**AIM OF THE TASK**
Your output must reproduce all the records below precisely and contain no pictures.

**MATERIAL PROVIDED**
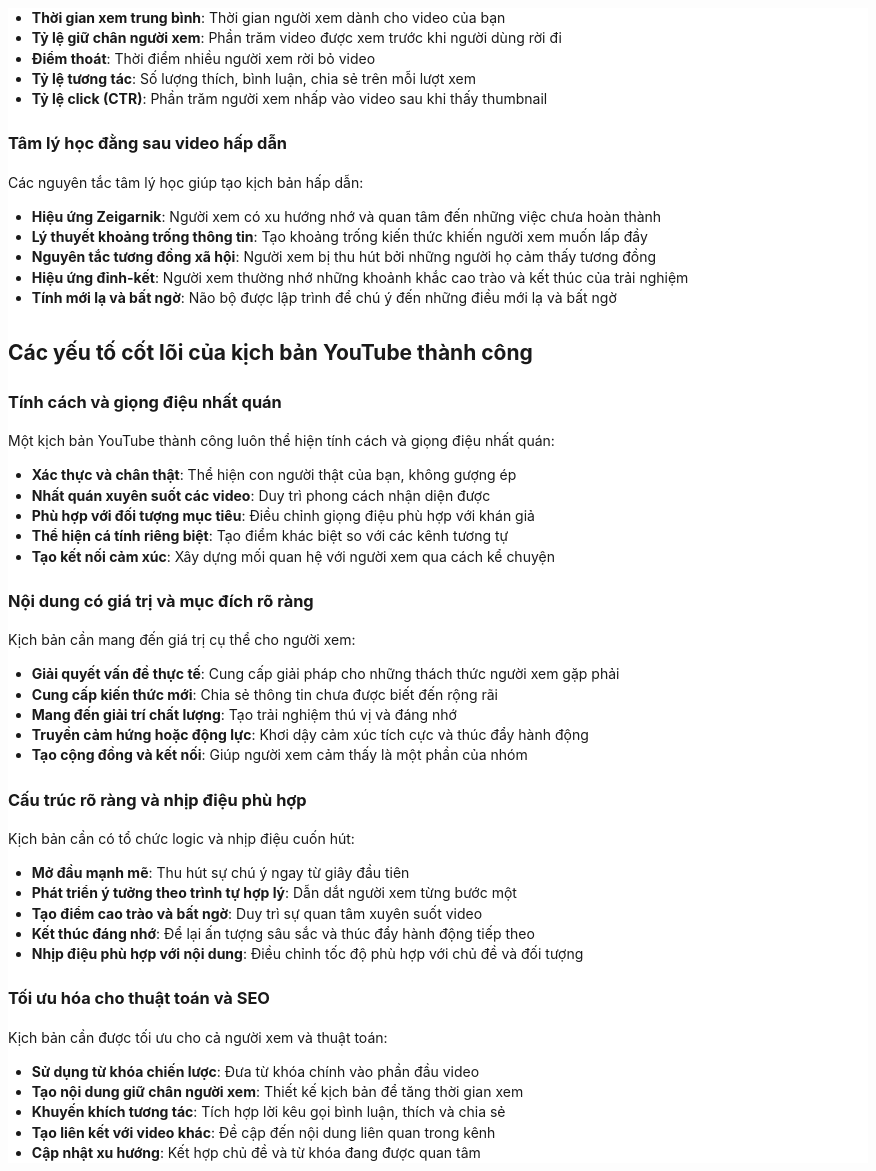 - **Thời gian xem trung bình**: Thời gian người xem dành cho video của bạn
- **Tỷ lệ giữ chân người xem**: Phần trăm video được xem trước khi người dùng rời đi
- **Điểm thoát**: Thời điểm nhiều người xem rời bỏ video
- **Tỷ lệ tương tác**: Số lượng thích, bình luận, chia sẻ trên mỗi lượt xem
- **Tỷ lệ click (CTR)**: Phần trăm người xem nhấp vào video sau khi thấy thumbnail

### Tâm lý học đằng sau video hấp dẫn

Các nguyên tắc tâm lý học giúp tạo kịch bản hấp dẫn:

- **Hiệu ứng Zeigarnik**: Người xem có xu hướng nhớ và quan tâm đến những việc chưa hoàn thành
- **Lý thuyết khoảng trống thông tin**: Tạo khoảng trống kiến thức khiến người xem muốn lấp đầy
- **Nguyên tắc tương đồng xã hội**: Người xem bị thu hút bởi những người họ cảm thấy tương đồng
- **Hiệu ứng đỉnh-kết**: Người xem thường nhớ những khoảnh khắc cao trào và kết thúc của trải nghiệm
- **Tính mới lạ và bất ngờ**: Não bộ được lập trình để chú ý đến những điều mới lạ và bất ngờ

## Các yếu tố cốt lõi của kịch bản YouTube thành công

### Tính cách và giọng điệu nhất quán

Một kịch bản YouTube thành công luôn thể hiện tính cách và giọng điệu nhất quán:

- **Xác thực và chân thật**: Thể hiện con người thật của bạn, không gượng ép
- **Nhất quán xuyên suốt các video**: Duy trì phong cách nhận diện được
- **Phù hợp với đối tượng mục tiêu**: Điều chỉnh giọng điệu phù hợp với khán giả
- **Thể hiện cá tính riêng biệt**: Tạo điểm khác biệt so với các kênh tương tự
- **Tạo kết nối cảm xúc**: Xây dựng mối quan hệ với người xem qua cách kể chuyện

### Nội dung có giá trị và mục đích rõ ràng

Kịch bản cần mang đến giá trị cụ thể cho người xem:

- **Giải quyết vấn đề thực tế**: Cung cấp giải pháp cho những thách thức người xem gặp phải
- **Cung cấp kiến thức mới**: Chia sẻ thông tin chưa được biết đến rộng rãi
- **Mang đến giải trí chất lượng**: Tạo trải nghiệm thú vị và đáng nhớ
- **Truyền cảm hứng hoặc động lực**: Khơi dậy cảm xúc tích cực và thúc đẩy hành động
- **Tạo cộng đồng và kết nối**: Giúp người xem cảm thấy là một phần của nhóm

### Cấu trúc rõ ràng và nhịp điệu phù hợp

Kịch bản cần có tổ chức logic và nhịp điệu cuốn hút:

- **Mở đầu mạnh mẽ**: Thu hút sự chú ý ngay từ giây đầu tiên
- **Phát triển ý tưởng theo trình tự hợp lý**: Dẫn dắt người xem từng bước một
- **Tạo điểm cao trào và bất ngờ**: Duy trì sự quan tâm xuyên suốt video
- **Kết thúc đáng nhớ**: Để lại ấn tượng sâu sắc và thúc đẩy hành động tiếp theo
- **Nhịp điệu phù hợp với nội dung**: Điều chỉnh tốc độ phù hợp với chủ đề và đối tượng

### Tối ưu hóa cho thuật toán và SEO

Kịch bản cần được tối ưu cho cả người xem và thuật toán:

- **Sử dụng từ khóa chiến lược**: Đưa từ khóa chính vào phần đầu video
- **Tạo nội dung giữ chân người xem**: Thiết kế kịch bản để tăng thời gian xem
- **Khuyến khích tương tác**: Tích hợp lời kêu gọi bình luận, thích và chia sẻ
- **Tạo liên kết với video khác**: Đề cập đến nội dung liên quan trong kênh
- **Cập nhật xu hướng**: Kết hợp chủ đề và từ khóa đang được quan tâm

**TASK SOLUTION**
 - **Thời gian xem trung bình**: Thời gian người xem dành cho video của bạn
- **Tỷ lệ giữ chân người xem**: Phần trăm video được xem trước khi người dùng rời đi
- **Điểm thoát**: Thời điểm nhiều người xem rời bỏ video
- **Tỷ lệ tương tác**: Số lượng thích, bình luận, chia sẻ trên mỗi lượt xem
- **Tỷ lệ click (CTR)**: Phần trăm người xem nhấp vào video sau khi thấy thumbnail

### Tâm lý học đằng sau video hấp dẫn

Các nguyên tắc tâm lý học giúp tạo kịch bản hấp dẫn:

- **Hiệu ứng Zeigarnik**: Người xem có xu hướng nhớ và quan tâm đến những việc chưa hoàn thành
- **Lý thuyết khoảng trống thông tin**: Tạo khoảng trống kiến thức khiến người xem muốn lấp đầy
- **Nguyên tắc tương đồng xã hội**: Người xem bị thu hút bởi những người họ cảm thấy tương đồng
- **Hiệu ứng đỉnh-kết**: Người xem thường nhớ những khoảnh khắc cao trào và kết thúc của trải nghiệm
- **Tính mới lạ và bất ngờ**: Não bộ được lập trình để chú ý đến những điều mới lạ và bất ngờ

## Các yếu tố cốt lõi của kịch bản YouTube thành công

### Tính cách và giọng điệu nhất quán

Một kịch bản YouTube thành công luôn thể hiện tính cách và giọng điệu nhất quán:

- **Xác thực và chân thật**: Thể hiện con người thật của bạn, không gượng ép
- **Nhất quán xuyên suốt các video**: Duy trì phong cách nhận diện được
- **Phù hợp với đối tượng mục tiêu**: Điều chỉnh giọng điệu phù hợp với khán giả
- **Thể hiện cá tính riêng biệt**: Tạo điểm khác biệt so với các kênh tương tự
- **Tạo kết nối cảm xúc**: Xây dựng mối quan hệ với người xem qua cách kể chuyện

### Nội dung có giá trị và mục đích rõ ràng

Kịch bản cần mang đến giá trị cụ thể cho người xem:

- **Giải quyết vấn đề thực tế**: Cung cấp giải pháp cho những thách thức người xem gặp phải
- **Cung cấp kiến thức mới**: Chia sẻ thông tin chưa được biết đến rộng rãi
- **Mang đến giải trí chất lượng**: Tạo trải nghiệm thú vị và đáng nhớ
- **Truyền cảm hứng hoặc động lực**: Khơi dậy cảm xúc tích cực và thúc đẩy hành động
- **Tạo cộng đồng và kết nối**: Giúp người xem cảm thấy là một phần của nhóm

### Cấu trúc rõ ràng và nhịp điệu phù hợp

Kịch bản cần có tổ chức logic và nhịp điệu cuốn hút:

- **Mở đầu mạnh mẽ**: Thu hút sự chú ý ngay từ giây đầu tiên
- **Phát triển ý tưởng theo trình tự hợp lý**: Dẫn dắt người xem từng bước một
- **Tạo điểm cao trào và bất ngờ**: Duy trì sự quan tâm xuyên suốt video
- **Kết thúc đáng nhớ**: Để lại ấn tượng sâu sắc và thúc đẩy hành động tiếp theo
- **Nhịp điệu phù hợp với nội dung**: Điều chỉnh tốc độ phù hợp với chủ đề và đối tượng

### Tối ưu hóa cho thuật toán và SEO

Kịch bản cần được tối ưu cho cả người xem và thuật toán:

- **Sử dụng từ khóa chiến lược**: Đưa từ khóa chính vào phần đầu video
- **Tạo nội dung giữ chân người xem**: Thiết kế kịch bản để tăng thời gian xem
- **Khuyến khích tương tác**: Tích hợp lời kêu gọi bình luận, thích và chia sẻ
- **Tạo liên kết với video khác**: Đề cập đến nội dung liên quan trong kênh
- **Cập nhật xu hướng**: Kết hợp chủ đề và từ khóa đang được quan tâm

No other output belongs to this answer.